*** Supplied records Section Begins ***

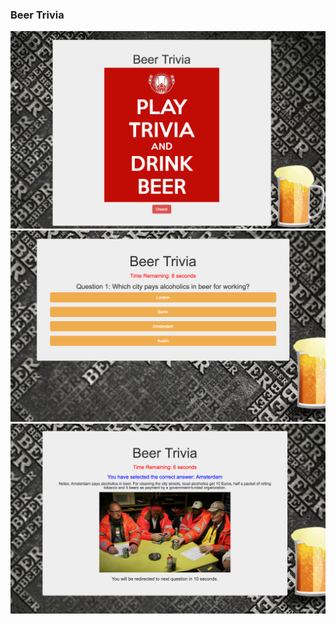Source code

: ### Beer Trivia
![Alt text](./preview1.png?raw=true "Preview 1")
![Alt text](./preview2.png?raw=true "Preview 2")
![Alt text](./preview3.png?raw=true "Preview 3")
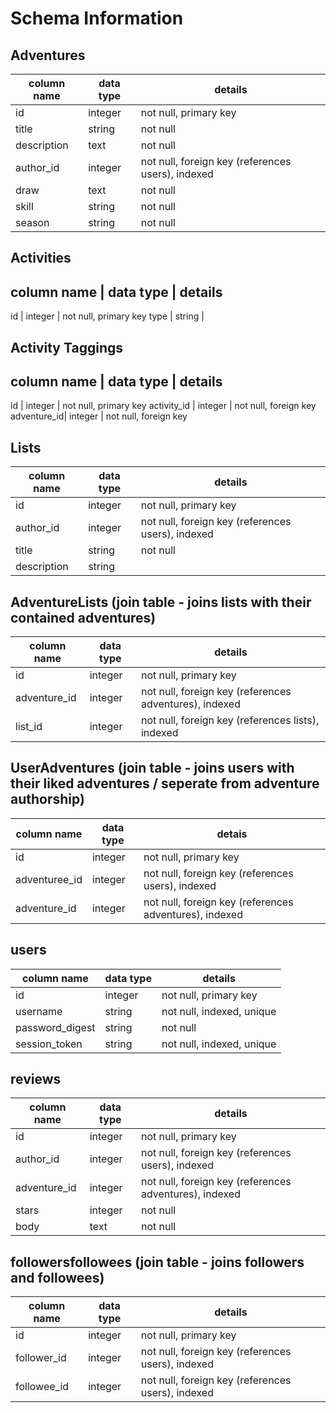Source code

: # Schema Information

## Adventures
column name | data type | details
------------|-----------|-----------------------
id          | integer   | not null, primary key
title       | string    | not null
description | text      | not null
author_id   | integer   | not null, foreign key (references users), indexed
draw        | text      | not null
skill       | string    | not null
season      | string    | not null

## Activities
column name | data type | details
------------------------------------------
id          | integer   | not null, primary key
type        | string    | 

## Activity Taggings

column name | data type | details
---------------------------------------
id          | integer   | not null, primary key
activity_id | integer   | not null, foreign key
adventure_id| integer   | not null, foreign key

## Lists
column name | data type | details
------------|-----------|-----------------------
id          | integer   | not null, primary key
author_id   | integer   | not null, foreign key (references users), indexed
title       | string    | not null
description | string    | 

## AdventureLists (join table - joins lists with their contained adventures)

column name | data type | details
------------|-----------|----------------
id          | integer   | not null, primary key
adventure_id| integer   | not null, foreign key (references adventures), indexed
list_id     | integer   | not null, foreign key (references lists), indexed

## UserAdventures (join table - joins users with their liked adventures / seperate from adventure authorship)
column name  | data type | detais
-------------|-----------|----------------------
id           | integer   | not null, primary key
adventuree_id| integer   | not null, foreign key (references users), indexed
adventure_id | integer   | not null, foreign key (references adventures), indexed

## users
column name     | data type | details
----------------|-----------|-----------------------
id              | integer   | not null, primary key
username        | string    | not null, indexed, unique
password_digest | string    | not null
session_token   | string    | not null, indexed, unique

## reviews
column name | data type | details
------------|-----------|-------------
id          | integer   | not null, primary key
author_id   | integer   | not null, foreign key (references users), indexed
adventure_id| integer   | not null, foreign key (references adventures), indexed
stars       | integer   | not null
body        | text      | not null

## followersfollowees (join table - joins followers and followees)
column name | data type | details
------------|-----------|---------------
id          | integer   | not null, primary key
follower_id | integer   | not null, foreign key (references users), indexed
followee_id | integer   | not null, foreign key (references users), indexed 

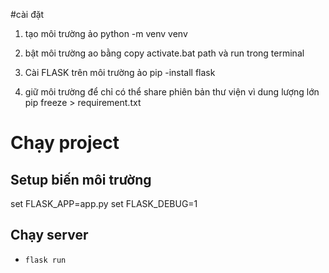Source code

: #cài đặt

1. tạo môi trường ảo
   python -m venv venv
2. bật môi trường ao bằng copy activate.bat path và run trong terminal

3. Cài FLASK trên môi trường ảo
   pip -install flask

4. giữ môi trường để chỉ có thể share phiên bản thư viện vì dung lượng lớn
   pip freeze > requirement.txt

# Chạy project

## Setup biến môi trường

set FLASK_APP=app.py
set FLASK_DEBUG=1

## Chạy server

- `flask run`
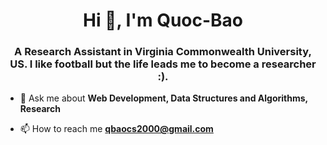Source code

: <h1 align="center">Hi 👋, I'm Quoc-Bao</h1>
<h3 align="center">A Research Assistant in Virginia Commonwealth University, US. I like football but the life leads me to become a researcher :).</h3>


- 💬 Ask me about **Web Development, Data Structures and Algorithms, Research**

- 📫 How to reach me **qbaocs2000@gmail.com**

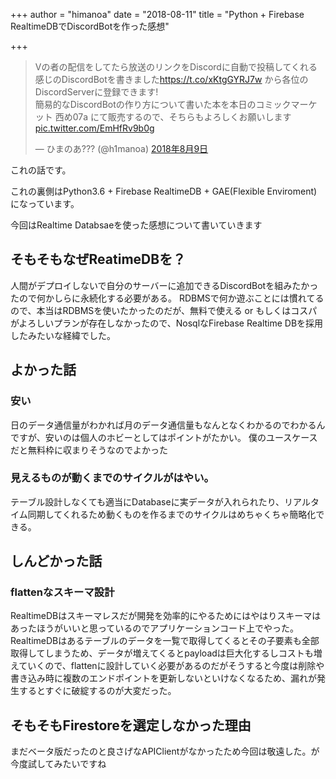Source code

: +++
author = "himanoa"
date = "2018-08-11"
title = "Python + Firebase RealtimeDBでDiscordBotを作った感想"

+++

<blockquote class="twitter-tweet" data-lang="ja"><p lang="ja" dir="ltr">Vの者の配信をしてたら放送のリンクをDiscordに自動で投稿してくれる感じのDiscordBotを書きました<a href="https://t.co/xKtgGYRJ7w">https://t.co/xKtgGYRJ7w</a> から各位のDiscordServerに登録できます!<br>簡易的なDiscordBotの作り方について書いた本を本日のコミックマーケット 西め07a にて販売するので、そちらもよろしくお願いします <a href="https://t.co/EmHfRv9b0g">pic.twitter.com/EmHfRv9b0g</a></p>&mdash; ひまのあ??? (@h1manoa) <a href="https://twitter.com/h1manoa/status/1027651954971828225?ref_src=twsrc%5Etfw">2018年8月9日</a></blockquote>

これの話です。

これの裏側はPython3.6 + Firebase RealtimeDB + GAE(Flexible Enviroment)になっています。

今回はRealtime Databsaeを使った感想について書いていきます

## そもそもなぜReatimeDBを？

人間がデプロイしないで自分のサーバーに追加できるDiscordBotを組みたかったので何かしらに永続化する必要がある。
RDBMSで何か遊ぶことには慣れてるので、本当はRDBMSを使いたかったのだが、無料で使える or もしくはコスパがよろしいプランが存在しなかったので、NosqlなFirebase Realtime DBを採用したみたいな経緯でした。


## よかった話

### 安い

日のデータ通信量がわかれば月のデータ通信量もなんとなくわかるのでわかるんですが、安いのは個人のホビーとしてはポイントがたかい。
僕のユースケースだと無料枠に収まりそうなのでよかった

### 見えるものが動くまでのサイクルがはやい。

テーブル設計しなくても適当にDatabaseに実データが入れられたり、リアルタイム同期してくれるため動くものを作るまでのサイクルはめちゃくちゃ簡略化できる。

## しんどかった話

### flattenなスキーマ設計

RealtimeDBはスキーマレスだが開発を効率的にやるためにはやはりスキーマはあったほうがいいと思っているのでアプリケーションコード上でやった。
RealtimeDBはあるテーブルのデータを一覧で取得してくるとその子要素も全部取得してしまうため、データが増えてくるとpayloadは巨大化するしコストも増えていくので、flattenに設計していく必要があるのだがそうすると今度は削除や書き込み時に複数のエンドポイントを更新しないといけなくなるため、漏れが発生するとすぐに破綻するのが大変だった。

## そもそもFirestoreを選定しなかった理由

まだベータ版だったのと良さげなAPIClientがなかったため今回は敬遠した。が今度試してみたいですね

*** Supplied records Section Ends ***

Which lines in the entries above contain "align"? Pull each of them out.

: <h1 align="center">Hi 👋, I'm Quoc-Bao</h1>
<h3 align="center">A Research Assistant in Virginia Commonwealth University, US. I like football but the life leads me to become a researcher :).</h3>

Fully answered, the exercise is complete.